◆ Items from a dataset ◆
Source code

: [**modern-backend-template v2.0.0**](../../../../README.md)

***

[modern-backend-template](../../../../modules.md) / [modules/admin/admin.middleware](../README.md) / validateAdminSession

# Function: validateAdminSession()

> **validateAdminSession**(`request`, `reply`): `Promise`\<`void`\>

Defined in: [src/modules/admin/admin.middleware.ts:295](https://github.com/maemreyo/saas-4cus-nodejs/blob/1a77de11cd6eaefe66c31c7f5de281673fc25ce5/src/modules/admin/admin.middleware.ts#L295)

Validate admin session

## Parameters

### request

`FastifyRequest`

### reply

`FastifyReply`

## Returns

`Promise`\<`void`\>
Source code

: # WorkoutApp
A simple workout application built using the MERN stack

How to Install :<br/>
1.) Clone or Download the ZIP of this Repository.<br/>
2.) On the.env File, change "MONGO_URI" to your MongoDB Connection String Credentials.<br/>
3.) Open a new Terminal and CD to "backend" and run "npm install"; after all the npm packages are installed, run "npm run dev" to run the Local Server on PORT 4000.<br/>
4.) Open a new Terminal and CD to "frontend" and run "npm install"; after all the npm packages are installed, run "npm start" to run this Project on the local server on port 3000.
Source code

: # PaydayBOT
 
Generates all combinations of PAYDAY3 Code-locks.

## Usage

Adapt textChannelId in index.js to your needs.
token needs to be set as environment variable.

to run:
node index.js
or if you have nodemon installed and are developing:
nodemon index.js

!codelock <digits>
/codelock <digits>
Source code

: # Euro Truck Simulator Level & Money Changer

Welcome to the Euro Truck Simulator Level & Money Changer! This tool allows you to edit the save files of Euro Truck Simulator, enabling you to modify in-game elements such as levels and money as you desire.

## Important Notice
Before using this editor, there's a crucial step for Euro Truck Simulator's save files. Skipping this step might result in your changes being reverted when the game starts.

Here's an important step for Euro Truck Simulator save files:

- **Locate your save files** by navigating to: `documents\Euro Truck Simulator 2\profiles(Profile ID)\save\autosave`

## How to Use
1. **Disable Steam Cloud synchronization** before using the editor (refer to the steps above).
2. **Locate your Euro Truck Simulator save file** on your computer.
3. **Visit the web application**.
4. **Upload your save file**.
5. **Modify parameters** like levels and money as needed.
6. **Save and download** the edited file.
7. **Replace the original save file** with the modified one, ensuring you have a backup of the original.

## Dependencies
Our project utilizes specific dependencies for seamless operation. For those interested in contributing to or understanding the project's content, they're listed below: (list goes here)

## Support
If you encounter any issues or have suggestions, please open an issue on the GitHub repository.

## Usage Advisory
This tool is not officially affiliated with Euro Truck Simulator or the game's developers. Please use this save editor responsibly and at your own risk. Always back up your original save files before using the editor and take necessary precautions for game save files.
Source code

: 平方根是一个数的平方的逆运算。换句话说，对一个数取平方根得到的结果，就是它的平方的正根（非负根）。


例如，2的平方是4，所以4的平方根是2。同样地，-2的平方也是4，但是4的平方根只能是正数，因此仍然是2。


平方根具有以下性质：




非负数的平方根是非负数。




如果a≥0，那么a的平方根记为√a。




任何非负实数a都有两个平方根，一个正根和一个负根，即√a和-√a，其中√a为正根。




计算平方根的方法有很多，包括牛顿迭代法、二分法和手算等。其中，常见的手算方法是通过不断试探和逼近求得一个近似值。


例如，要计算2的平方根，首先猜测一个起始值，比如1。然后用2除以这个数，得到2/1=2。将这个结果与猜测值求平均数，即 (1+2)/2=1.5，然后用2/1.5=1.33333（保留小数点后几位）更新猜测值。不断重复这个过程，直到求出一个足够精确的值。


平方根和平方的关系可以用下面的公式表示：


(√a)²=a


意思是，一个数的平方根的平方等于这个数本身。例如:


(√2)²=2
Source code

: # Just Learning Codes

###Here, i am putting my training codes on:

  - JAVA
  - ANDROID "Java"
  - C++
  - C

◆ Work request ◆
Begin with the line above that has "## Parameters" and continue through the line that has "2.) On the.env", setting each one down exactly. Stop there.

◆ Task solution ◆
## Parameters

### request

`FastifyRequest`

### reply

`FastifyReply`

## Returns

`Promise`\<`void`\>
Source code

: # WorkoutApp
A simple workout application built using the MERN stack

How to Install :<br/>
1.) Clone or Download the ZIP of this Repository.<br/>
2.) On the.env File, change "MONGO_URI" to your MongoDB Connection String Credentials.<br/>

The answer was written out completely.